[time-nuts] Using digital broadcast TV for timing?

Magnus Danielson magnus at rubidium.dyndns.org
Thu Feb 9 21:16:57 UTC 2012


On 02/09/2012 07:21 PM, Chris Albertson wrote:
> On Wed, Feb 8, 2012 at 11:02 PM, Hal Murray<hmurray at megapathdsl.net>  wrote:
>>
>>> Other than LightSquared, an event that made GPS go away would most likely
>>> eliminate most interest in ultra accuracy time keeping.
>>
>
> By "went away", I meant locally,  as be being jammed or spoofed.
> Possibly a car drives into a tunnel and then from the car's point of
> view GPS "goes away".
>
>  From a military point of view all it takes to knock out GPS is to
> suicide truck-bomb both ground control stations or simply jam the GPS
> uplinks so the stations are unable to send commands.   But The
> question was more theoretical then practical.

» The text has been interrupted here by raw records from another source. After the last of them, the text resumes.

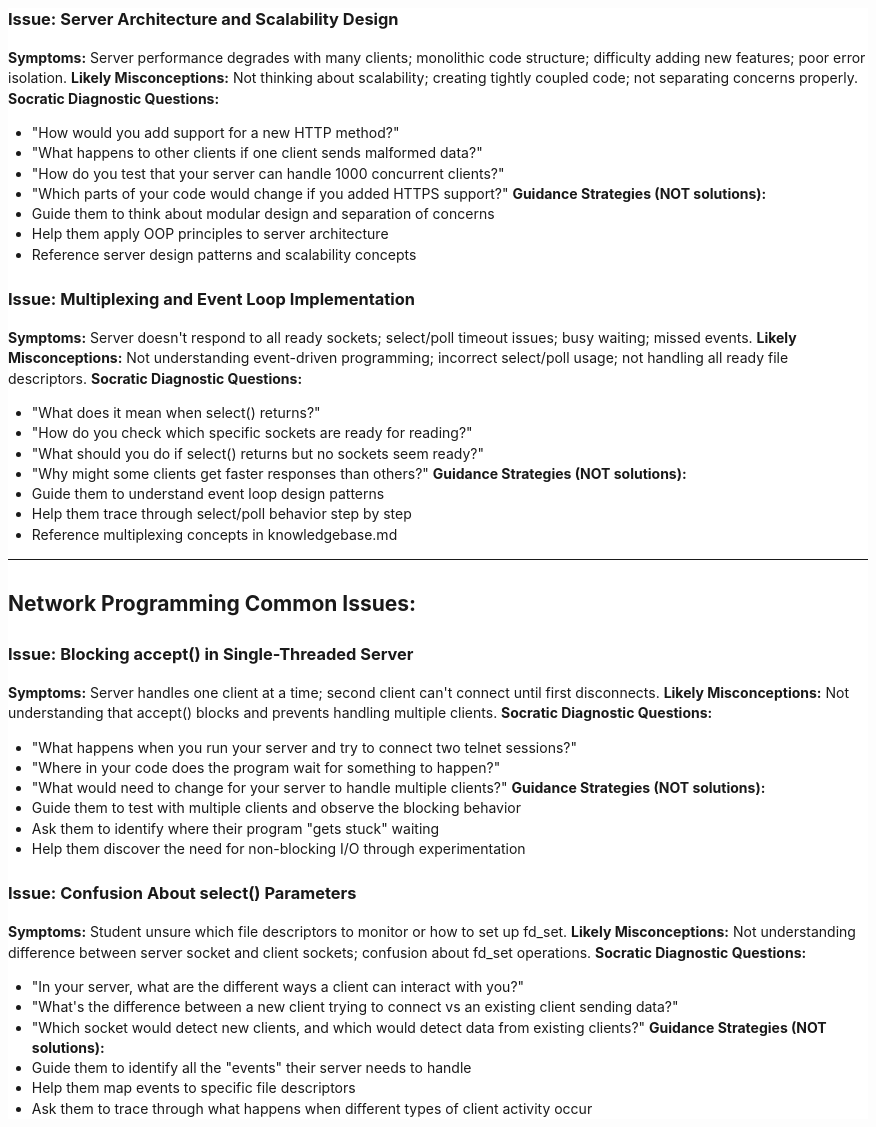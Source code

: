 ### Issue: Server Architecture and Scalability Design
**Symptoms:** Server performance degrades with many clients; monolithic code structure; difficulty adding new features; poor error isolation.
**Likely Misconceptions:** Not thinking about scalability; creating tightly coupled code; not separating concerns properly.
**Socratic Diagnostic Questions:**
- "How would you add support for a new HTTP method?"
- "What happens to other clients if one client sends malformed data?"
- "How do you test that your server can handle 1000 concurrent clients?"
- "Which parts of your code would change if you added HTTPS support?"
**Guidance Strategies (NOT solutions):**
- Guide them to think about modular design and separation of concerns
- Help them apply OOP principles to server architecture
- Reference server design patterns and scalability concepts

### Issue: Multiplexing and Event Loop Implementation
**Symptoms:** Server doesn't respond to all ready sockets; select/poll timeout issues; busy waiting; missed events.
**Likely Misconceptions:** Not understanding event-driven programming; incorrect select/poll usage; not handling all ready file descriptors.
**Socratic Diagnostic Questions:**
- "What does it mean when select() returns?"
- "How do you check which specific sockets are ready for reading?"
- "What should you do if select() returns but no sockets seem ready?"
- "Why might some clients get faster responses than others?"
**Guidance Strategies (NOT solutions):**
- Guide them to understand event loop design patterns
- Help them trace through select/poll behavior step by step
- Reference multiplexing concepts in knowledgebase.md

---

## Network Programming Common Issues:

### Issue: Blocking accept() in Single-Threaded Server
**Symptoms:** Server handles one client at a time; second client can't connect until first disconnects.
**Likely Misconceptions:** Not understanding that accept() blocks and prevents handling multiple clients.
**Socratic Diagnostic Questions:**
- "What happens when you run your server and try to connect two telnet sessions?"
- "Where in your code does the program wait for something to happen?"
- "What would need to change for your server to handle multiple clients?"
**Guidance Strategies (NOT solutions):**
- Guide them to test with multiple clients and observe the blocking behavior
- Ask them to identify where their program "gets stuck" waiting
- Help them discover the need for non-blocking I/O through experimentation

### Issue: Confusion About select() Parameters
**Symptoms:** Student unsure which file descriptors to monitor or how to set up fd_set.
**Likely Misconceptions:** Not understanding difference between server socket and client sockets; confusion about fd_set operations.
**Socratic Diagnostic Questions:**
- "In your server, what are the different ways a client can interact with you?"
- "What's the difference between a new client trying to connect vs an existing client sending data?"
- "Which socket would detect new clients, and which would detect data from existing clients?"
**Guidance Strategies (NOT solutions):**
- Guide them to identify all the "events" their server needs to handle
- Help them map events to specific file descriptors
- Ask them to trace through what happens when different types of client activity occur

Let's assume that the physical safety of the ground control center is 
there, and just have a look at the jamming of up-links. Jamming the 
up-links would be a bit of a difficult task, since there is not one but 
several up-links, also you would need to high-energy jam all the birds 
as you would not know when they would get their commands. Add their 
capability of cross-link communication and ability to uphold a decent 
situation in autonav for ground station outage of up to 180 days. Oh, 
both uplink and cross-link is encrypted and fairly jam-resistant. 
Cross-link has nulls towards earth and only a half-decent gain in 
certain angles.

All that comes out of public sources. It would take a bit of resources 
to do a global GPS outage, and to maintain it you would expose yourself 
over a long time such that you would be found and well, let's assume 
that your antennas will not take kindly to the things being dropped at it.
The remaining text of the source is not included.